| SOURCE DATA |
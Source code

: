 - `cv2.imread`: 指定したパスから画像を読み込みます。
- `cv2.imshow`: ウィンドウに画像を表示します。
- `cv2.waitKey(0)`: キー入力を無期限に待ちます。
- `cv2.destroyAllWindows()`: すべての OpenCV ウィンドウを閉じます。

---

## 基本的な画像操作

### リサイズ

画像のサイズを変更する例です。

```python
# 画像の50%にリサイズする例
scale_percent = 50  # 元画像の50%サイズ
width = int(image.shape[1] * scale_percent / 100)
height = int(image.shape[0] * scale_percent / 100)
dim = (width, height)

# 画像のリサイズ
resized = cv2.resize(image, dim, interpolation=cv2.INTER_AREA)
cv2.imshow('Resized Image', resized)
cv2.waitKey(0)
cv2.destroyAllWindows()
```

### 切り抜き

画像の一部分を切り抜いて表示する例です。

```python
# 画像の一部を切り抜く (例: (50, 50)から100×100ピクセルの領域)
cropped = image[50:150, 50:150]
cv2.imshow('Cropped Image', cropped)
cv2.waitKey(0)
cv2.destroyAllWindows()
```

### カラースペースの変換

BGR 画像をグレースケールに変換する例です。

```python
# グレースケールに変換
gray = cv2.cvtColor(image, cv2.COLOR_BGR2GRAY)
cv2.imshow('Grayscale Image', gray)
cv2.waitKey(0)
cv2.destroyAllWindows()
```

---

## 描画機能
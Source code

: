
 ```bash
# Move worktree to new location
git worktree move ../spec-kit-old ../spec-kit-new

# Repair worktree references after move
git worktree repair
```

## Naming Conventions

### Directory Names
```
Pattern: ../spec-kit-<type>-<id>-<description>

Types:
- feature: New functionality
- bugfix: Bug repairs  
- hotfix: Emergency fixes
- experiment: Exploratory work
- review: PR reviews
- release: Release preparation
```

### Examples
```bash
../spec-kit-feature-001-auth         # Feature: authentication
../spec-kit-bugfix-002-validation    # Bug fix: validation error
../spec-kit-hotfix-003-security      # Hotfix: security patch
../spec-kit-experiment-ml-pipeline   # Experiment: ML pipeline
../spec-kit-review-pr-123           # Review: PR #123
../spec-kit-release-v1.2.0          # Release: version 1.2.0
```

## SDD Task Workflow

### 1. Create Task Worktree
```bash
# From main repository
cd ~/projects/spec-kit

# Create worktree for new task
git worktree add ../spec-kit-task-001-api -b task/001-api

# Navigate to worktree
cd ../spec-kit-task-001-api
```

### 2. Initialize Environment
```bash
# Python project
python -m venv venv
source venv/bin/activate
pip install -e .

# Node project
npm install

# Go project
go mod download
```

| PROBLEM DESCRIPTION |
Copy out each line of the data that includes the string "experiment".

| EXERCISE RESULT |
- experiment: Exploratory work
../spec-kit-experiment-ml-pipeline   # Experiment: ML pipeline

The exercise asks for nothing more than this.